## ASSIGNED TASK
Check every line of the data below for the word "actions". Copy the ones that have it.

SUPPLIED DATA: Begin

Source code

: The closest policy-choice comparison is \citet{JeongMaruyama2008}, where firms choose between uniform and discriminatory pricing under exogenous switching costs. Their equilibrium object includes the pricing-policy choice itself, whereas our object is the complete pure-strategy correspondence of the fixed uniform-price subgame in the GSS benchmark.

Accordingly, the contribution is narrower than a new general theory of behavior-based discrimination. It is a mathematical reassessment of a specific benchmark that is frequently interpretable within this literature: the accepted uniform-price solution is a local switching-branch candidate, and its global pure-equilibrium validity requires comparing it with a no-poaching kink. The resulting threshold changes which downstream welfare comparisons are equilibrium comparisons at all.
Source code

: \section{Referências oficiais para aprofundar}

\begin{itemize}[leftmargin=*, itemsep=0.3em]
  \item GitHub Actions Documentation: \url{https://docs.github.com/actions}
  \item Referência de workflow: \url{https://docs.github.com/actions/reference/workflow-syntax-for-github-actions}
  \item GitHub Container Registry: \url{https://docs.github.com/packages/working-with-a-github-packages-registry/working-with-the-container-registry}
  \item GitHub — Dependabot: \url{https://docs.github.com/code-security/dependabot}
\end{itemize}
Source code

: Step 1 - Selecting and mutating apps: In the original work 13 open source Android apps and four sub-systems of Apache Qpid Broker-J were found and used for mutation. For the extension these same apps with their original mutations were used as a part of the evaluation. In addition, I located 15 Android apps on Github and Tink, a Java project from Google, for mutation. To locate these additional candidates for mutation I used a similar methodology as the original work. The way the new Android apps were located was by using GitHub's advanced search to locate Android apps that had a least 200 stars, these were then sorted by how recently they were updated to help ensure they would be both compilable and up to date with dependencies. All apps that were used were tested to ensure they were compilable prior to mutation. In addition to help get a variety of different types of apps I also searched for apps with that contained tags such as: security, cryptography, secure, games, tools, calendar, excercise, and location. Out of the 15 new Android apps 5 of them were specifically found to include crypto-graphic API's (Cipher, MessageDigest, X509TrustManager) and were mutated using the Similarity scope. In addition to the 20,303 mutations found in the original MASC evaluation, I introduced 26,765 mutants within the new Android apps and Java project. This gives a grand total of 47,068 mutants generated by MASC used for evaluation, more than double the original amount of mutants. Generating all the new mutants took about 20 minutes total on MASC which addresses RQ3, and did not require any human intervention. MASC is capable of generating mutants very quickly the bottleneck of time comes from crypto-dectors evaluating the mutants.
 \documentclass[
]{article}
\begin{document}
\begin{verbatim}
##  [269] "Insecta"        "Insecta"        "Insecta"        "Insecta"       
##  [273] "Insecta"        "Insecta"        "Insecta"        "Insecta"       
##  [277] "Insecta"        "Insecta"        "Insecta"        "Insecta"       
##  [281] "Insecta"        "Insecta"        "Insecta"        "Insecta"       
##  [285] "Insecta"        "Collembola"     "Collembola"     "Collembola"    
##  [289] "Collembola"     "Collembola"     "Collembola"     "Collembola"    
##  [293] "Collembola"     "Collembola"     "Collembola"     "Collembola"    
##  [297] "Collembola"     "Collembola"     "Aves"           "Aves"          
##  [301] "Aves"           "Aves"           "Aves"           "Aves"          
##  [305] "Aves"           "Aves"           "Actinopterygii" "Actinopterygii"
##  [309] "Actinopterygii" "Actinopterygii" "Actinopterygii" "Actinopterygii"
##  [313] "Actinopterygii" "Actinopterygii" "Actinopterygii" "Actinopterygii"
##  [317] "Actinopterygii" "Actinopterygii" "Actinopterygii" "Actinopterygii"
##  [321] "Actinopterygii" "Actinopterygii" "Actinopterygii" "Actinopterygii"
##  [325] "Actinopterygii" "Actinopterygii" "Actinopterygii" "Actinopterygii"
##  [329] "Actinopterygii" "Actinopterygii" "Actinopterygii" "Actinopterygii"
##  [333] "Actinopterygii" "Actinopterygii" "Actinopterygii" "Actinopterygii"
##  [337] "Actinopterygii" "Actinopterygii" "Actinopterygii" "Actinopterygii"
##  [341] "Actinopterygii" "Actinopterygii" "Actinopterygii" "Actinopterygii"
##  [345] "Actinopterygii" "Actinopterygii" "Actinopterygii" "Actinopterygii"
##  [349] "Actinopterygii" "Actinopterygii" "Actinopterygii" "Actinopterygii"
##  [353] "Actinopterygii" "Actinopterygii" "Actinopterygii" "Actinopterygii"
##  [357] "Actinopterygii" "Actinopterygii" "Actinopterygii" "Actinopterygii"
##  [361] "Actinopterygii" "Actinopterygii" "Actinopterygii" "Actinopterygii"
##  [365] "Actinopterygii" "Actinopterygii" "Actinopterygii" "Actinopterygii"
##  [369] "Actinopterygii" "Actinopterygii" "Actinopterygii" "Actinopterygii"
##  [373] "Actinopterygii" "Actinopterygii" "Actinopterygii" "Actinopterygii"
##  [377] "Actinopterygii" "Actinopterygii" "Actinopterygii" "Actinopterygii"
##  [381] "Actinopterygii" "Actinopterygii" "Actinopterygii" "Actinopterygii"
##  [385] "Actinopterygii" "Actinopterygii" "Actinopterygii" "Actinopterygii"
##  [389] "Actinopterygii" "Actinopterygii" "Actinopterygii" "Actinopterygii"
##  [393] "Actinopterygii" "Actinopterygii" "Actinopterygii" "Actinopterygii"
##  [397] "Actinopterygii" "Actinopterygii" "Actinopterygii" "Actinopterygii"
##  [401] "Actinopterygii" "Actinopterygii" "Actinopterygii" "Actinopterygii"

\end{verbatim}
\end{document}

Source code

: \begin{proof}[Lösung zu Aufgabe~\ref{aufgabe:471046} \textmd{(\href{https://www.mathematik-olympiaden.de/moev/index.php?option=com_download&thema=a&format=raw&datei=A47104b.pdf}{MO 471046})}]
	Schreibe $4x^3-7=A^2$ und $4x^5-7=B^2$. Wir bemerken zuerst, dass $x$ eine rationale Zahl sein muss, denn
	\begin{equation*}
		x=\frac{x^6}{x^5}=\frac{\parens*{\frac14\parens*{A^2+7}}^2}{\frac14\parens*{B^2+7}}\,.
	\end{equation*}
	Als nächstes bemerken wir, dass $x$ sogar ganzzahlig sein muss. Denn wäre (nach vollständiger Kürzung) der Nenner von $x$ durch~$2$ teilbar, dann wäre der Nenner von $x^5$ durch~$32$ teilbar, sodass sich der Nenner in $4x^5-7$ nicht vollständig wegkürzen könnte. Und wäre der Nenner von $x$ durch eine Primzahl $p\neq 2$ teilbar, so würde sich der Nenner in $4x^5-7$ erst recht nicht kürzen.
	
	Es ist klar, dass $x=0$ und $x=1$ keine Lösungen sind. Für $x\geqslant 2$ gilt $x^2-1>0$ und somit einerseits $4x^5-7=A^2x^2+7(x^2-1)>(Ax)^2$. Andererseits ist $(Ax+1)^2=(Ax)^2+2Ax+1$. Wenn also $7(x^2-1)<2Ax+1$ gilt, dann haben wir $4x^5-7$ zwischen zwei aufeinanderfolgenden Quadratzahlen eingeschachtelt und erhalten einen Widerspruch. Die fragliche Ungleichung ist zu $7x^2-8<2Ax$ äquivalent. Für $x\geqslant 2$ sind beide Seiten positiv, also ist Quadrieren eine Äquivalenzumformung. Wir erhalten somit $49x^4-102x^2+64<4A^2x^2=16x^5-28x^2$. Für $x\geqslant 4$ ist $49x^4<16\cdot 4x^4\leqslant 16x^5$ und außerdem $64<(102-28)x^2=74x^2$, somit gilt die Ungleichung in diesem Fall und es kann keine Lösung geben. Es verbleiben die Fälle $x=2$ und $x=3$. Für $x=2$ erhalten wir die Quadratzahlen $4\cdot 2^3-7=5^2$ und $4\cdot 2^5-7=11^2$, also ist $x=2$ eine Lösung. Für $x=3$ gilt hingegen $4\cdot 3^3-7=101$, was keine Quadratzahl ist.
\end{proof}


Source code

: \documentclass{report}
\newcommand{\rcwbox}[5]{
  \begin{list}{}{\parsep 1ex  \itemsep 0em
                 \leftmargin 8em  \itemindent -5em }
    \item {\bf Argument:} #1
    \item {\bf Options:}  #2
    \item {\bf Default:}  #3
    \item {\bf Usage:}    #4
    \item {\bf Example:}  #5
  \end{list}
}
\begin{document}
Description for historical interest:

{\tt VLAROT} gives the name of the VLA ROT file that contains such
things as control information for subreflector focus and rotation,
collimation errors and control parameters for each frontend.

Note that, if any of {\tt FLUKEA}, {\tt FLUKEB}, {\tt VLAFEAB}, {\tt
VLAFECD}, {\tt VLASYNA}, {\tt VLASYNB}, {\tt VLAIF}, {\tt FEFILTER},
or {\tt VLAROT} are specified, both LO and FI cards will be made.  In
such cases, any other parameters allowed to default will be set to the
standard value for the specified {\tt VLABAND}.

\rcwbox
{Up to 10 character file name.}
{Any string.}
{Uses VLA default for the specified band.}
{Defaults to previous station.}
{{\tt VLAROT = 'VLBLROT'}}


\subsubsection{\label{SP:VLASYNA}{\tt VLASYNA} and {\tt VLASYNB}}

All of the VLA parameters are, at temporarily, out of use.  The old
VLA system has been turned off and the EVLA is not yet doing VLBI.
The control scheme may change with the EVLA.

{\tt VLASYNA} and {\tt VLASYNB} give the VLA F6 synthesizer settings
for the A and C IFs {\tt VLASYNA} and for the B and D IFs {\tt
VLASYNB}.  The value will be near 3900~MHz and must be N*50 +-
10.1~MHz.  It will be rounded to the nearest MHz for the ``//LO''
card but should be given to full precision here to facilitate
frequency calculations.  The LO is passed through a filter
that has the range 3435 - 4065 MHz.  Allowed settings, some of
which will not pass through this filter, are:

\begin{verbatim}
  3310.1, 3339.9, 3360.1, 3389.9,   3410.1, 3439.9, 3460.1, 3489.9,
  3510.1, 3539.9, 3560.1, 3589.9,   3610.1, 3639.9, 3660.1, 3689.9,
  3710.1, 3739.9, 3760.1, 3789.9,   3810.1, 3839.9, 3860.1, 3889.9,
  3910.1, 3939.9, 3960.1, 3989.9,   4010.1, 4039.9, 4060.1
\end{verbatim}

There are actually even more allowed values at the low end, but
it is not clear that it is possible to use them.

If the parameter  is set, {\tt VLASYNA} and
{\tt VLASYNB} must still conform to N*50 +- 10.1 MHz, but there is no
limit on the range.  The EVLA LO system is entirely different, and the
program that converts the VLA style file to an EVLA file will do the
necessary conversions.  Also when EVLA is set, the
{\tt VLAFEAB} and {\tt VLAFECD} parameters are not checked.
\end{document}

SUPPLIED DATA: End

## EXERCISE RESULT
  \item GitHub Actions Documentation: \url{https://docs.github.com/actions}
  \item Referência de workflow: \url{https://docs.github.com/actions/reference/workflow-syntax-for-github-actions}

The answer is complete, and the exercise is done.